Welcome to the website of Dr. Noel Thomas!

Motivation for this website

The beginning of retirement marks a point to look both back and forward. It also provides time to construct a website to share insights and viewpoints gained in over forty years as a scientist.

Looking back

My three years (1980-83) in Cambridge in the research group of Sir John Meurig Thomas† ('JMT'), Subramaniam Ramdas† ('Ram'), Bill Jones and Gordon Parkinson ultimately gave me the confidence to embark on a research career. As JMT was predominantly occupied with zeolites at that time, Bill was leading the "organic solid state" group, of which I was a member. Having read Chemical Physics in Bristol, my capabilities in synthetic chemistry were very limited. Accordingly I was assigned to Ram, the whizz in the group on computer modelling, to model photoreactive organic molecular crystals. Later on, amid concerns that I was spending too much time on the computer, I carried out experimental TEM work with Gordon on an old Siemens microscope with in situ UV irradiation.

These were formative years. I left Cambridge with a love of crystallography and computing that has sustained me throughout. Two years later, I landed a "New Blood" Lectureship in Electroceramics at the University of Leeds. Dr. Tony Moulson† had founded a research group on perovskite ferroelectrics, and I worked my way into this field through interactions with group-members. Although I enjoyed a modicum of success, as reflected by my promotion to a Senior Lectureship in 1996, I was never entirely happy. At the subject-level, Ceramics is far more concerned with microstructure than with crystal structure. On the career-side, the "publish or perish" mentality, the pressure to obtain grant-funding and the reality of supervising research students signalled to me the need for a change.

This came along in 1997, as I joined the company Watts Blake Bearne (WBB) in South Devon as Principal Scientist. JMT had recommended me to the CEO, Dr. Graham Lawson†, as someone capable of rationalising ball clay selections. This move was also in line with my growing interest in Mineralogy. Following initial progress, I had to grapple scientifically with the problem that the minerals in ball clays, on account of the high concentration of significantly sub-micron particle-sizes, are "amorphous to X-rays". Consequently powder X-ray diffraction is a poor quantitative characteristic technique for ball clays. This problem was finally resolved experimentally by surface area analysis and backed up theoretically by use of the Debye Scattering Equation. As part of a series of re-structurings that ultimately led to the takeover of WBB by Sibelco, I moved to Germany in 2001, and remained with the company until the autumn of 2005.

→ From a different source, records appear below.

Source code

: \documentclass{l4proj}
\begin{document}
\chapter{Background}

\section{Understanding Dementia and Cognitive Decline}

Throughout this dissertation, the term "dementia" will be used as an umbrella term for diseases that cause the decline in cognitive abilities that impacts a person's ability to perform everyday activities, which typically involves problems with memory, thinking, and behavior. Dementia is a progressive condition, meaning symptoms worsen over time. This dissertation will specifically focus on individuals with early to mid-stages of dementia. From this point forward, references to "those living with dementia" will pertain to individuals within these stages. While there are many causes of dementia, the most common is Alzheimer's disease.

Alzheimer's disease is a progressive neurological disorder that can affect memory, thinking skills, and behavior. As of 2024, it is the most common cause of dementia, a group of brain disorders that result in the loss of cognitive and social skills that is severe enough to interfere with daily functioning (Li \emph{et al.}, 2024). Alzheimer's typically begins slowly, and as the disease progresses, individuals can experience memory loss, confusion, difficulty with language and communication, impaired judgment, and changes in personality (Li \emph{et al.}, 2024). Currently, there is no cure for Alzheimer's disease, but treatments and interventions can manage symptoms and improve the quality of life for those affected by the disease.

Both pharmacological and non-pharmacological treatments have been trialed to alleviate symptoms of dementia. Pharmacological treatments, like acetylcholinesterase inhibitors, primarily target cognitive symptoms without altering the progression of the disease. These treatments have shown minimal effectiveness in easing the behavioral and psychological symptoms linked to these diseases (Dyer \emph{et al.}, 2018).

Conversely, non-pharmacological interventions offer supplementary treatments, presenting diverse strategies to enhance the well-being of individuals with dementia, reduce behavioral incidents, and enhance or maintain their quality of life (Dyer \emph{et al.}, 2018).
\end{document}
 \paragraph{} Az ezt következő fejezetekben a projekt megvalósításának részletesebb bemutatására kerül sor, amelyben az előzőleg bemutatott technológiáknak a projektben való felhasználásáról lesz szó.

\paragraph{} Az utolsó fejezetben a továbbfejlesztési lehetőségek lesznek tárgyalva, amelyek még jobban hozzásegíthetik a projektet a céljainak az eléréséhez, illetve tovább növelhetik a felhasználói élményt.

My stationing in the Westerwald allowed me to occupy a flat in Höhr-Grenzhausen, from where I could motor down to Koblenz in the evenings, in order to sing in three different choirs, the Bach-Chor, the Chor des Musikinstituts and the Evangelische Singgemeinde. Apart from the regeneration afforded by my smothering in music, I got to know fellow bass Peter Fischer† in the Bach-Chor, who was a professor in retirement from the Fachhochschule Koblenz in Höhr-Grenzhausen. Peter introduced me to the Dean there, Frieder Heyder†, who took me on as a Lehrbeauftragter für Funktionskeramik. I was therefore "on the map" as a Ceramics specialist and a strong candidate when a professorship became vacant there at the end of 2005.

The professorship at the Fachhochschule, later Hochschule Koblenz from March 2006 onwards gave me both structure and flexibility. Structure was provided by fulfilling the 18SWS Lehrdeputat (18 hours' teaching per week) and administrative tasks. The remaining time could be filled flexibly by pursuing research interests.

Looking forward

Since ca. 2012 I have been able to take up research in Computational Crystallographic Modelling once again. The various tabs in this website present an approximate chronology in terms of publications resulting from this work, two of these resulting from Bachelor-projects with students. At this time when Artificial Intelligence is apparently poised to revolutionise the scientific world, it is important not to lose sight of the enormous progress made in computer hardware and software over the period of my career. From struggling to make progress in FORTRAN-IV on a mainframe computer with batch processing and a few hundred kilobytes of memory at the beginning, I now have, along with thousands of millions of others, more computer power on my desktop. New computer languages have been developed highlighting interactive use, and Internet browsers are now stable in supporting JavaScript as a programming language. Over the next few years, it is intended to finish off my work in Computational Crystallography and to make this available to the Scientific Community via the Internet.